(ASI) Con una sentenza chiarificatrice, la Corte di Cassazione torna a regolare gli intricati rapporti nascenti dall’art. 1917 del codice civile, che consentono all’assicuratore di richiedere, al responsabile del danno, la restituzione di quanto pagato in nome e per conto dell’assicurato.

 

Ma veniamo al caso concreto. Un cittadino subisce un danno, agisce nei confronti della ditta responsabile che viene condannata al risarcimento e la cui assicurazione non si costituisce in giudizio, non partecipando a tutto il processo. In seguito alla vittoria della causa riceve il pagamento da parte dell’assicurazione della ditta che, solo dopo aver pagato, si accorge che la garanzia assicurativa della ditta sua cliente non era valida e si vede indirizzata una domanda di restituzione di quanto percepito.

La Corte d’appello gli da torto, rigettando la domanda di manleva della ditta che chiedeva di essere esclusa da ogni pagamento.

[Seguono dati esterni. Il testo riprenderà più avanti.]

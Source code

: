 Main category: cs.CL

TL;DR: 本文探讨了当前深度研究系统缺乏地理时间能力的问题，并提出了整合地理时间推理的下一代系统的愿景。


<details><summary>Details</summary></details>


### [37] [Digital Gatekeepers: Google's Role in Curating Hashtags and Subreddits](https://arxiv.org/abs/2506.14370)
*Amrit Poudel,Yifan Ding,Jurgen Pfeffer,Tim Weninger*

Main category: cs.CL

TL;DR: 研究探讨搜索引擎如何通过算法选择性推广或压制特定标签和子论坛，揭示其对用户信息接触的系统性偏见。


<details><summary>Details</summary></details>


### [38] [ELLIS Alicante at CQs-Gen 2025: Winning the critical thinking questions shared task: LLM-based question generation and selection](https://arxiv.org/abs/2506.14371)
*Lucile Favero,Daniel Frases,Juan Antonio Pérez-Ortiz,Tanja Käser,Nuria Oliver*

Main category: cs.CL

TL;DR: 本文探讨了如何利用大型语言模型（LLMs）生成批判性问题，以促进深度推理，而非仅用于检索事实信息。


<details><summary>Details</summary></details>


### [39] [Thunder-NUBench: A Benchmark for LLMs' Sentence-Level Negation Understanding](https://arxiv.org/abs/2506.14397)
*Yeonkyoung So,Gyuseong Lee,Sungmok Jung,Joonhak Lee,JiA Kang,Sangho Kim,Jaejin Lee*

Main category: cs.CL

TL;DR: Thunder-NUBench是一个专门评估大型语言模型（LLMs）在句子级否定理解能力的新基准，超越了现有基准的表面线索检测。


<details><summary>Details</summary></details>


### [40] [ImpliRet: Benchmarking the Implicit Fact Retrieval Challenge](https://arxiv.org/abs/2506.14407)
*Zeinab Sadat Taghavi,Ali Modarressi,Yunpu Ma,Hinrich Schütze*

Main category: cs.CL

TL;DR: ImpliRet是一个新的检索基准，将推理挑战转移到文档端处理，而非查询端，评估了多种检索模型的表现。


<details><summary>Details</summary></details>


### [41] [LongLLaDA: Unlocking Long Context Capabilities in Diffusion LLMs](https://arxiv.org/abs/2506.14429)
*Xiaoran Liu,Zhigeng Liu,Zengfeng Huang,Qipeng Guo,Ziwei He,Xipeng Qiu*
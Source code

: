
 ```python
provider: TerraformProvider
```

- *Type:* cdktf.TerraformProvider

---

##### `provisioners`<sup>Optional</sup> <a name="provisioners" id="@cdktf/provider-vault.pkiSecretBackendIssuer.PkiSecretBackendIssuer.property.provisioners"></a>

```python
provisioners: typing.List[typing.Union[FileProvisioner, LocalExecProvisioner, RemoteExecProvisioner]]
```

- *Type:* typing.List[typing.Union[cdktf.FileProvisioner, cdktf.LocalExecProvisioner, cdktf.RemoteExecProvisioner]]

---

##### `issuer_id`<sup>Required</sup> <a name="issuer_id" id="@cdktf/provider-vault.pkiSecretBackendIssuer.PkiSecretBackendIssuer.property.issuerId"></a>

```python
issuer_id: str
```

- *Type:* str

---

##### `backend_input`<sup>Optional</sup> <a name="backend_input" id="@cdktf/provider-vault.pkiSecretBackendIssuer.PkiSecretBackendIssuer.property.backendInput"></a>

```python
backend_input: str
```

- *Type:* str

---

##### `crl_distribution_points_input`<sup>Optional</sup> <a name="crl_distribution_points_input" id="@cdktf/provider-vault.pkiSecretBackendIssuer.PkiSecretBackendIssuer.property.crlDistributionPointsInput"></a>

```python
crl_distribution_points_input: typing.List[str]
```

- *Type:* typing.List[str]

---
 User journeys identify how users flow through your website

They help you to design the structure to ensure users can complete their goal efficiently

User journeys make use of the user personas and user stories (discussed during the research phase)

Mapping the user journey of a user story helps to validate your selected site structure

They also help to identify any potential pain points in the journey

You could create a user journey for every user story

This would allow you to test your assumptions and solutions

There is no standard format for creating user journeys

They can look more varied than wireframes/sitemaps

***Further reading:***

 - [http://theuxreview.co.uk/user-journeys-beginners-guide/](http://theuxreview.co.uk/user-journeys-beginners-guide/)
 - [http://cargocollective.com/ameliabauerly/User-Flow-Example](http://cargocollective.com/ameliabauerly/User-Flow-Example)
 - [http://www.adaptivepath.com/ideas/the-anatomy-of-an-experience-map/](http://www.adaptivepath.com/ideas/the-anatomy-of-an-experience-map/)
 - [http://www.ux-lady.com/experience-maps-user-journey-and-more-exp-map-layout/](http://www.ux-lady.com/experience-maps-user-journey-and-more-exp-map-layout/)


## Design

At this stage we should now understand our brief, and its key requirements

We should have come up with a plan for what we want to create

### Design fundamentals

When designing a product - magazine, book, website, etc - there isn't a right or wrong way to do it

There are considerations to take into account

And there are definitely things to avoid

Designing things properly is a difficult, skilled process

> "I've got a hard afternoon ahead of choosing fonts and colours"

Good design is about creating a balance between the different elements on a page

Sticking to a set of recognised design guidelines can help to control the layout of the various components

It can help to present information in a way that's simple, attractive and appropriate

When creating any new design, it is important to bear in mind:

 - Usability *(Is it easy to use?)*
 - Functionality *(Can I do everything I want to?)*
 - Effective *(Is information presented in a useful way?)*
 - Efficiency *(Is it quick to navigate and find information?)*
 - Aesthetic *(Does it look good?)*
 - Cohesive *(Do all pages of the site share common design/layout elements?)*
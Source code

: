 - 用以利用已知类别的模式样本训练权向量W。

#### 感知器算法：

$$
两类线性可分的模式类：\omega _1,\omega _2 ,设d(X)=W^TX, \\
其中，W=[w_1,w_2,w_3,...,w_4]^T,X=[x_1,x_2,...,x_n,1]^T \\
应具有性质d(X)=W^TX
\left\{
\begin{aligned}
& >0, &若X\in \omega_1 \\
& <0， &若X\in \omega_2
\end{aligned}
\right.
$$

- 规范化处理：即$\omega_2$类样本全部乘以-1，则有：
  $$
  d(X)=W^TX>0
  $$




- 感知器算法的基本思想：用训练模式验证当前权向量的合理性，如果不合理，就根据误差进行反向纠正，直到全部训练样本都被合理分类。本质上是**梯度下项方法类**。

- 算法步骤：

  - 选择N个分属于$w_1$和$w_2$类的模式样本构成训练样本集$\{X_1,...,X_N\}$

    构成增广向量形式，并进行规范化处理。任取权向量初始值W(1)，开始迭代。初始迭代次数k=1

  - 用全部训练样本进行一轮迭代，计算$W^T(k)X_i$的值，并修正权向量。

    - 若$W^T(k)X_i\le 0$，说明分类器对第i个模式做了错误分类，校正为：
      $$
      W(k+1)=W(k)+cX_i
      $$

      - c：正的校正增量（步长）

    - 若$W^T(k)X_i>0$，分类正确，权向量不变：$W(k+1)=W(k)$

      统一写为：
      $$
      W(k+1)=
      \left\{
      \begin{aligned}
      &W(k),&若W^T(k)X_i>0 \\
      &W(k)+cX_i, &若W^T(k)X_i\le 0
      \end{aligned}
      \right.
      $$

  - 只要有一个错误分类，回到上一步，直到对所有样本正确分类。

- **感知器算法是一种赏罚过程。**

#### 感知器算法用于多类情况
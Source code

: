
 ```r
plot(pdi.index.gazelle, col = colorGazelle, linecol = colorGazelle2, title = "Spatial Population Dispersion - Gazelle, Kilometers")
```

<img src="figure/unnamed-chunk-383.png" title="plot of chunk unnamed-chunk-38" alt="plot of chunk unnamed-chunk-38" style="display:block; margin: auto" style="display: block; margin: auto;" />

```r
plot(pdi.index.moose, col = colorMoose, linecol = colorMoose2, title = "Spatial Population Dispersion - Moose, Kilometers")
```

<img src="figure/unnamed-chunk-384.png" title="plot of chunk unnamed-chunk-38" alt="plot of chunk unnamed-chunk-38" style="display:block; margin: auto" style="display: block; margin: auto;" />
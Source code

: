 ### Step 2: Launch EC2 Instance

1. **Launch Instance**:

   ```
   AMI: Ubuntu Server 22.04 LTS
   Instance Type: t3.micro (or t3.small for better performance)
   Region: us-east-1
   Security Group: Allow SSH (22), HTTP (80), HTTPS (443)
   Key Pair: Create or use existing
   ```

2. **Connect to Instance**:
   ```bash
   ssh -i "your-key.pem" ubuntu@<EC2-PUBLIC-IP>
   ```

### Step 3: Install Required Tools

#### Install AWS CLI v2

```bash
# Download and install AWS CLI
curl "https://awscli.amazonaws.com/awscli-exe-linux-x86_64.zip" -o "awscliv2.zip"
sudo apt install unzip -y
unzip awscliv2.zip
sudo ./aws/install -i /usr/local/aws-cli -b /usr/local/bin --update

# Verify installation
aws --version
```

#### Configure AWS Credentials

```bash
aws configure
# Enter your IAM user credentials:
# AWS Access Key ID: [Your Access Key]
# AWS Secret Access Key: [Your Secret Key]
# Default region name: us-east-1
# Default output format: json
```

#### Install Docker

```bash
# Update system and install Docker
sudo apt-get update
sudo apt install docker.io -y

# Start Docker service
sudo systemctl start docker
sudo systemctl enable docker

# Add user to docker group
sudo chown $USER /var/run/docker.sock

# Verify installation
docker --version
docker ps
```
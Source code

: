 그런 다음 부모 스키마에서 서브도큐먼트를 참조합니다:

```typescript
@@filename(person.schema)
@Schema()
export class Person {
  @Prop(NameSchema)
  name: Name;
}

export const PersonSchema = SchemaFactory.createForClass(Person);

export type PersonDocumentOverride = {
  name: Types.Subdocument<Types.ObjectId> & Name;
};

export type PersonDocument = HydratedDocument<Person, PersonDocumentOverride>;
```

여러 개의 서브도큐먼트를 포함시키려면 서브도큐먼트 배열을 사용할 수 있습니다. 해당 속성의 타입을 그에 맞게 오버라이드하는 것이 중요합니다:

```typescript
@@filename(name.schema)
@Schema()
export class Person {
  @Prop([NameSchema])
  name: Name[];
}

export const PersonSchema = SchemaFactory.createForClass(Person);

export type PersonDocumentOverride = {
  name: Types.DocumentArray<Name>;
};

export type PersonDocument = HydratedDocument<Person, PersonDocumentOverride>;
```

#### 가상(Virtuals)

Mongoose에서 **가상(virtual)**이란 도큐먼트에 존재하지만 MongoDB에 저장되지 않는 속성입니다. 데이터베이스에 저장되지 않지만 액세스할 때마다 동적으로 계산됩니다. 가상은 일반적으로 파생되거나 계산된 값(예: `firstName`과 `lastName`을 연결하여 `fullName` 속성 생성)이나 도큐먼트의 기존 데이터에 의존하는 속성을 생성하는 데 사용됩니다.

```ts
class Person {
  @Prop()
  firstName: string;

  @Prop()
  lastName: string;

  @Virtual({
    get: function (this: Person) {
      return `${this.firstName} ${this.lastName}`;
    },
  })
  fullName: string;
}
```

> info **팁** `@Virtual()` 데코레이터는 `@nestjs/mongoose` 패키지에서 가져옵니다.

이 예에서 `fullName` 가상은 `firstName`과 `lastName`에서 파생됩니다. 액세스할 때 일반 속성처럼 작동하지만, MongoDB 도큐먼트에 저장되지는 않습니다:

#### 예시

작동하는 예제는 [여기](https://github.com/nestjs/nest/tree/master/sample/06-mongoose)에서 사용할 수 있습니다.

I giudici d’appello rilevano che il cittadino aveva effettivamente ragione nei fatti, ma che doveva restituire quanto ricevuto per mancanza di copertura assicurativa della sua avversaria.

Il danneggiato ricorre in cassazione e vince il ricorso perché, secondo gli Ermellini “la Corte territoriale era incorsa in error iuris in quanto lo aveva condannato a restituire ad UnipolSai Spa le somme corrisposte sulla base di una pronuncia risarcitoria a se favorevole che aveva trovato ulteriore e più ampia conferma in appello e, che, conseguentemente, doveva far escludere la stessa ammissibilità dell'azione di ripetizione spiegata nei suoi confronti”.

I giudici supremi rilevano che il pagamento da parte dell’assicurazione era avvenuto spontaneamente e che la norma dell’art. 1917 del codice civile non poteva essere interpretata a svantaggio del danneggiato che, nella ricostruzione fattuale e giuridica, aveva avuto ragione in ben due gradi di giudizio.

E vero, dice il Palazzaccio, che l’assicurazione ha diritto alla restituzione di quanto erroneamente pagato, ai sensi dell’art. 2033 del codice civile, precisa tuttavia che “il caso in esame presenta il differente presupposto consistente nella piena conferma della condanna risarcitoria in favore del danneggiato al quale la compagnia di assicurazione ha spontaneamente pagato la somma - determinata nella sentenza di primo grado in ragione del diritto di manleva dedotto dall'assicurato, disconosciuto all'esito del giudizio di gravame: l'omessa conferma dell'operatività della polizza ed il diritto della compagnia alla ripetizione di quanto indebitamente pagato per conto ed in sostituzione dell'assicurato deve, infatti, essere coniugato - in presenza della "causa solvendi" che era stata, invece, esclusa nella diversa ipotesi sopra riportata sia con le conseguenze restitutorie dipendenti dall'adempimento del terzo (la cui controparte è rappresentata dal debitore) ex art. 1180 c.c., sia con l'esigenza sostanziale del più celere soddisfacimento dei diritti del danneggiato”.

Chiarendo, quindi le posizioni delle parti in gioco, precisa che solo l’assicurato sia obbligato alle restituzioni, essendo il soggetto in nome e per conto del quale l’assicuratore ha, sbagliando, pagato. Chiave del ragionamento è anche il fatto che il danneggiato non è tenuto a sapere se i rapporti tra chi paga e colui al quale il pagamento è imputato siano vincolati da rapporti validi.

La Cassazione sottolinea anche come “tale ipotesi risulta contemplata anche nella pronuncia richiamata nella sentenza impugnata: questa Corte, infatti, nel medesimo arresto ha avuto modo di chiarire che "diversamente l'assicuratore, se paghi direttamente al danneggiato senza darne preventivo avviso all'assicurato o senza esserne richiesto dallo stesso, può utilmente esperire l'azione di ripetizione di indebito ex art. 2033 c.c., non nei confronti del danneggiato (verso il quale il pagamento è dipeso da una libera scelta), ma nei confronti dell'assicurato in quanto il pagamento viene effettuato per conto ed in sostituzione di lui." (cfr. Cass. 22316/2015, pag. 3 in motivazione)”.

La Corte, quindi, accoglie, il ricorso e rinvia alla stessa Corte d’Appello, naturalmente in diversa composizione, per fare riesaminare il caso alla luce dei criteri da lei dettati.

Dalla sentenza, quindi, un monito per tutti coloro che pagano con diritto di rivalsa, ad accertarsi primariamente della validità dei rapporti che li vincolano ai soggetti per i quali agiscono.